Here's an example of the macro in use.

ffi_fn! {
/// Get a mutable pointer to a newly-created default message on the heap.
fn message_new() -> *mut Message {
let message = Message::default();
ptr::raw_to(message)
} {
ptr::null_mut_to::<Message>()
}
}

For destructors, or other functions which have no return value, no second block is required.

ffi_fn! {
/// Destroy the `Message` being pointed to.
fn message_delete(message: *mut Message) {
ptr::drop_raw(message);
}
}

Opaque Pointers​

The pact_matching_ffi crate is non-invasive, meaning it doesn't involve the modification of types in pact_matching to be exposable over the FFI boundary (which would at minimum mean marking them #[repr(C)]). Instead, we expose types in almost all cases as an "opaque pointer," meaning C knows the name of the type, but not its contents, and works only with pointers to that type.

On the one hand, this is convenient, because it keeps the FFI boundary clear and separate. On the other hand, it means that C code has to make function calls to the Rust side rather than accessing fields directly, and that certain optimizations may be missed because of the indirection. This can be addressed at least in part through use of cross-language Link Time Optimization (LTO)

Strings​

For the most part, to avoid issues with buffer sizing and fallible operations against output parameters, the pact_matching_ffi crate is designed, when returning strings, to return them as const char *, pointing to a heap-allocated string buffer which must be deleted by calling the provided string_delete function when finished.
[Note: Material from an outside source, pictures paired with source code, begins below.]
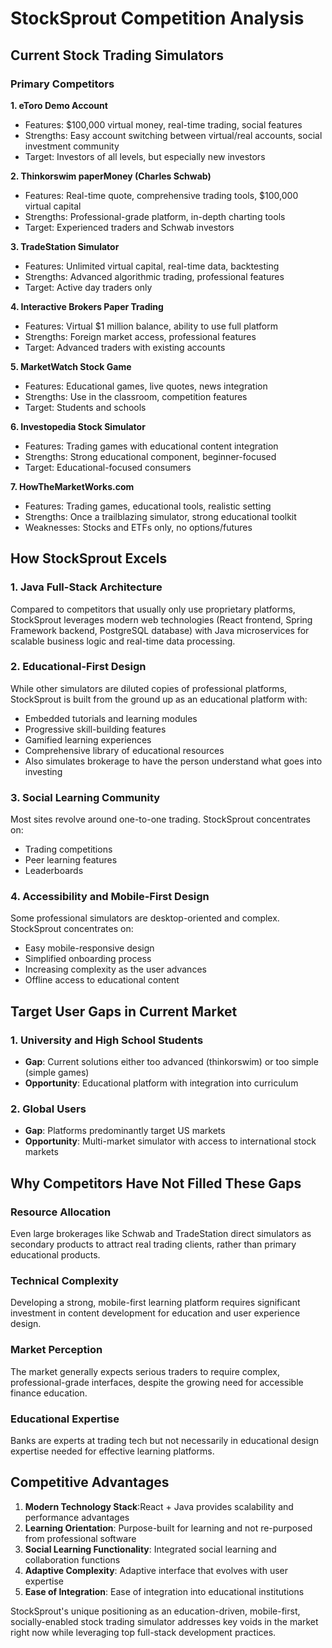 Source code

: # StockSprout Competition Analysis

## Current Stock Trading Simulators

### Primary Competitors

**1. eToro Demo Account**
- Features: $100,000 virtual money, real-time trading, social features
- Strengths: Easy account switching between virtual/real accounts, social investment community
- Target: Investors of all levels, but especially new investors

**2. Thinkorswim paperMoney (Charles Schwab)**
- Features: Real-time quote, comprehensive trading tools, $100,000 virtual capital
- Strengths: Professional-grade platform, in-depth charting tools
- Target: Experienced traders and Schwab investors

**3. TradeStation Simulator**
- Features: Unlimited virtual capital, real-time data, backtesting
- Strengths: Advanced algorithmic trading, professional features
- Target: Active day traders only

**4. Interactive Brokers Paper Trading**
- Features: Virtual $1 million balance, ability to use full platform
- Strengths: Foreign market access, professional features
- Target: Advanced traders with existing accounts

**5. MarketWatch Stock Game**
- Features: Educational games, live quotes, news integration
- Strengths: Use in the classroom, competition features
- Target: Students and schools

**6. Investopedia Stock Simulator**
- Features: Trading games with educational content integration
- Strengths: Strong educational component, beginner-focused
- Target: Educational-focused consumers

**7. HowTheMarketWorks.com**
- Features: Trading games, educational tools, realistic setting
- Strengths: Once a trailblazing simulator, strong educational toolkit
- Weaknesses: Stocks and ETFs only, no options/futures

## How StockSprout Excels

### 1. **Java Full-Stack Architecture**
Compared to competitors that usually only use proprietary platforms, StockSprout leverages modern web technologies (React frontend, Spring Framework backend, PostgreSQL database) with Java microservices for scalable business logic and real-time data processing.

### 2. **Educational-First Design**
While other simulators are diluted copies of professional platforms, StockSprout is built from the ground up as an educational platform with:
- Embedded tutorials and learning modules
- Progressive skill-building features
- Gamified learning experiences
- Comprehensive library of educational resources
- Also simulates brokerage to have the person understand what goes into investing

### 3. **Social Learning Community**
Most sites revolve around one-to-one trading. StockSprout concentrates on:
- Trading competitions
- Peer learning features
- Leaderboards



### 4. **Accessibility and Mobile-First Design**
Some professional simulators are desktop-oriented and complex. StockSprout concentrates on:
- Easy mobile-responsive design
- Simplified onboarding process
- Increasing complexity as the user advances
- Offline access to educational content

## Target User Gaps in Current Market

### 1. **University and High School Students**
- **Gap**: Current solutions either too advanced (thinkorswim) or too simple (simple games)
- **Opportunity**: Educational platform with integration into curriculum

### 2. **Global Users**
- **Gap**: Platforms predominantly target US markets
- **Opportunity**: Multi-market simulator with access to international stock markets


## Why Competitors Have Not Filled These Gaps

### Resource Allocation
Even large brokerages like Schwab and TradeStation direct simulators as secondary products to attract real trading clients, rather than primary educational products.

### Technical Complexity
Developing a strong, mobile-first learning platform requires significant investment in content development for education and user experience design.

### Market Perception
The market generally expects serious traders to require complex, professional-grade interfaces, despite the growing need for accessible finance education.

### Educational Expertise
Banks are experts at trading tech but not necessarily in educational design expertise needed for effective learning platforms.

## Competitive Advantages

1. **Modern Technology Stack**:React + Java provides scalability and performance advantages
2. **Learning Orientation**: Purpose-built for learning and not re-purposed from professional software
3. **Social Learning Functionality**: Integrated social learning and collaboration functions
5. **Adaptive Complexity**: Adaptive interface that evolves with user expertise
6. **Ease of Integration**: Ease of integration into educational institutions

StockSprout's unique positioning as an education-driven, mobile-first, socially-enabled stock trading simulator addresses key voids in the market right now while leveraging top full-stack development practices.

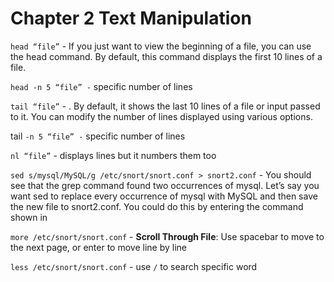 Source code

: # Chapter 2 Text Manipulation

`head “file”` - If you just want to view the beginning of a file, you can use the head command. By default, this command displays the first 10 lines of a file. 

`head -n 5 “file” -` specific number of lines

`tail “file”` -  . By default, it shows the last 10 lines of a file or input passed to it. You can modify the number of lines displayed using various options.

tail `-n 5 “file” -` specific number of lines

`nl “file”` - displays lines but it numbers them too

`sed s/mysql/MySQL/g /etc/snort/snort.conf > snort2.conf` - You should see that the grep command found two occurrences of mysql. Let’s say you want sed to replace every occurrence of mysql with MySQL and then save the new file to snort2.conf. You could do this by entering the command shown in

`more /etc/snort/snort.conf` - **Scroll Through File**: Use spacebar to move to the next page, or enter to move line by line

`less /etc/snort/snort.conf` - use `/` to search specific word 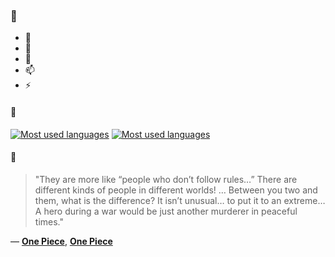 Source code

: ### 👋

- 🔭
- 🌱
- 💬
- 📫
- ⚡

#### 🧏

[![Most used languages](https://github-readme-stats-aynah.vercel.app/api/top-langs/?username=aynh&theme=solarized-dark&langs_count=6&layout=compact&hide_title=true)](https://github.com/anuraghazra/github-readme-stats#gh-dark-mode-only)
[![Most used languages](https://github-readme-stats-aynah.vercel.app/api/top-langs/?username=aynh&theme=solarized-light&langs_count=6&layout=compact&hide_title=true)](https://github.com/anuraghazra/github-readme-stats#gh-light-mode-only)

#### 💬

> "They are more like “people who don’t follow rules…” There are different kinds of people in different worlds! … Between you two and them, what is the difference? It isn’t unusual… to put it to an extreme… A hero during a war would be just another murderer in peaceful times."

&mdash; [**One Piece**](https://myanimelist.net/character.php?q=One%20Piece&cat=character), [**One Piece**](https://myanimelist.net/search/all?q=One%20Piece&cat=all)
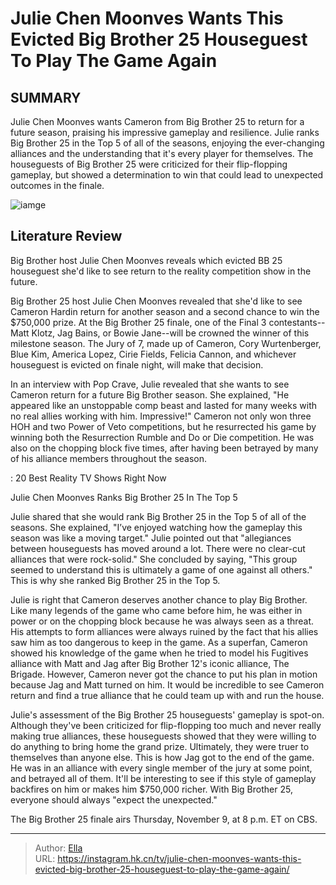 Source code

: # Julie Chen Moonves Wants This Evicted Big Brother 25 Houseguest To Play The Game Again


## SUMMARY 



  Julie Chen Moonves wants Cameron from Big Brother 25 to return for a future season, praising his impressive gameplay and resilience.   Julie ranks Big Brother 25 in the Top 5 of all of the seasons, enjoying the ever-changing alliances and the understanding that it&#39;s every player for themselves.   The houseguests of Big Brother 25 were criticized for their flip-flopping gameplay, but showed a determination to win that could lead to unexpected outcomes in the finale.  

![iamge](https://static1.srcdn.com/wordpress/wp-content/uploads/2023/10/julie-chen-moonves-predicts-major-big-brother-25-twist-will-cause-a-lot-of-paranoia.jpg)

## Literature Review
Big Brother host Julie Chen Moonves reveals which evicted BB 25 houseguest she&#39;d like to see return to the reality competition show in the future.




Big Brother 25 host Julie Chen Moonves revealed that she&#39;d like to see Cameron Hardin return for another season and a second chance to win the $750,000 prize. At the Big Brother 25 finale, one of the Final 3 contestants--Matt Klotz, Jag Bains, or Bowie Jane--will be crowned the winner of this milestone season. The Jury of 7, made up of Cameron, Cory Wurtenberger, Blue Kim, America Lopez, Cirie Fields, Felicia Cannon, and whichever houseguest is evicted on finale night, will make that decision.




In an interview with Pop Crave, Julie revealed that she wants to see Cameron return for a future Big Brother season. She explained, &#34;He appeared like an unstoppable comp beast and lasted for many weeks with no real allies working with him. Impressive!&#34; Cameron not only won three HOH and two Power of Veto competitions, but he resurrected his game by winning both the Resurrection Rumble and Do or Die competition. He was also on the chopping block five times, after having been betrayed by many of his alliance members throughout the season.

 : 20 Best Reality TV Shows Right Now


 Julie Chen Moonves Ranks Big Brother 25 In The Top 5 
          

Julie shared that she would rank Big Brother 25 in the Top 5 of all of the seasons. She explained, &#34;I’ve enjoyed watching how the gameplay this season was like a moving target.&#34; Julie pointed out that &#34;allegiances between houseguests has moved around a lot. There were no clear-cut alliances that were rock-solid.&#34; She concluded by saying, &#34;This group seemed to understand this is ultimately a game of one against all others.&#34; This is why she ranked Big Brother 25 in the Top 5.





 

Julie is right that Cameron deserves another chance to play Big Brother. Like many legends of the game who came before him, he was either in power or on the chopping block because he was always seen as a threat. His attempts to form alliances were always ruined by the fact that his allies saw him as too dangerous to keep in the game. As a superfan, Cameron showed his knowledge of the game when he tried to model his Fugitives alliance with Matt and Jag after Big Brother 12&#39;s iconic alliance, The Brigade. However, Cameron never got the chance to put his plan in motion because Jag and Matt turned on him. It would be incredible to see Cameron return and find a true alliance that he could team up with and run the house.

Julie&#39;s assessment of the Big Brother 25 houseguests&#39; gameplay is spot-on. Although they&#39;ve been criticized for flip-flopping too much and never really making true alliances, these houseguests showed that they were willing to do anything to bring home the grand prize. Ultimately, they were truer to themselves than anyone else. This is how Jag got to the end of the game. He was in an alliance with every single member of the jury at some point, and betrayed all of them. It&#39;ll be interesting to see if this style of gameplay backfires on him or makes him $750,000 richer. With Big Brother 25, everyone should always &#34;expect the unexpected.&#34;




The Big Brother 25 finale airs Thursday, November 9, at 8 p.m. ET on CBS.



---

> Author: [Ella](https://instagram.hk.cn/)  
> URL: https://instagram.hk.cn/tv/julie-chen-moonves-wants-this-evicted-big-brother-25-houseguest-to-play-the-game-again/  

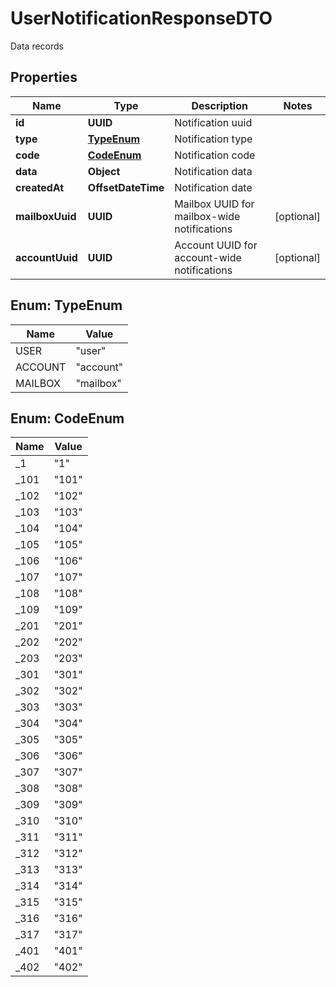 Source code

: 

# UserNotificationResponseDTO

Data records

## Properties

| Name | Type | Description | Notes |
|------------ | ------------- | ------------- | -------------|
|**id** | **UUID** | Notification uuid |  |
|**type** | [**TypeEnum**](#TypeEnum) | Notification type |  |
|**code** | [**CodeEnum**](#CodeEnum) | Notification code |  |
|**data** | **Object** | Notification data |  |
|**createdAt** | **OffsetDateTime** | Notification date |  |
|**mailboxUuid** | **UUID** | Mailbox UUID for mailbox-wide notifications |  [optional] |
|**accountUuid** | **UUID** | Account UUID for account-wide notifications |  [optional] |



## Enum: TypeEnum

| Name | Value |
|---- | -----|
| USER | &quot;user&quot; |
| ACCOUNT | &quot;account&quot; |
| MAILBOX | &quot;mailbox&quot; |



## Enum: CodeEnum

| Name | Value |
|---- | -----|
| _1 | &quot;1&quot; |
| _101 | &quot;101&quot; |
| _102 | &quot;102&quot; |
| _103 | &quot;103&quot; |
| _104 | &quot;104&quot; |
| _105 | &quot;105&quot; |
| _106 | &quot;106&quot; |
| _107 | &quot;107&quot; |
| _108 | &quot;108&quot; |
| _109 | &quot;109&quot; |
| _201 | &quot;201&quot; |
| _202 | &quot;202&quot; |
| _203 | &quot;203&quot; |
| _301 | &quot;301&quot; |
| _302 | &quot;302&quot; |
| _303 | &quot;303&quot; |
| _304 | &quot;304&quot; |
| _305 | &quot;305&quot; |
| _306 | &quot;306&quot; |
| _307 | &quot;307&quot; |
| _308 | &quot;308&quot; |
| _309 | &quot;309&quot; |
| _310 | &quot;310&quot; |
| _311 | &quot;311&quot; |
| _312 | &quot;312&quot; |
| _313 | &quot;313&quot; |
| _314 | &quot;314&quot; |
| _315 | &quot;315&quot; |
| _316 | &quot;316&quot; |
| _317 | &quot;317&quot; |
| _401 | &quot;401&quot; |
| _402 | &quot;402&quot; |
One exception is returning the error message, where the user provides a buffer and the size of that buffer, and the operation to fill the buffer with the error message may fail. This is because error handling is expected to be very common, so buffer reuse is ideal.

Additionally, pact_matching_ffi returns exclusively UTF-8-encoded strings, and expects all strings it receives to be UTF-8 encoded.

Buffers​

Whenever pact_matching_ffi writes to a buffer, it zeroes out any excess capacity in the buffer for security reasons.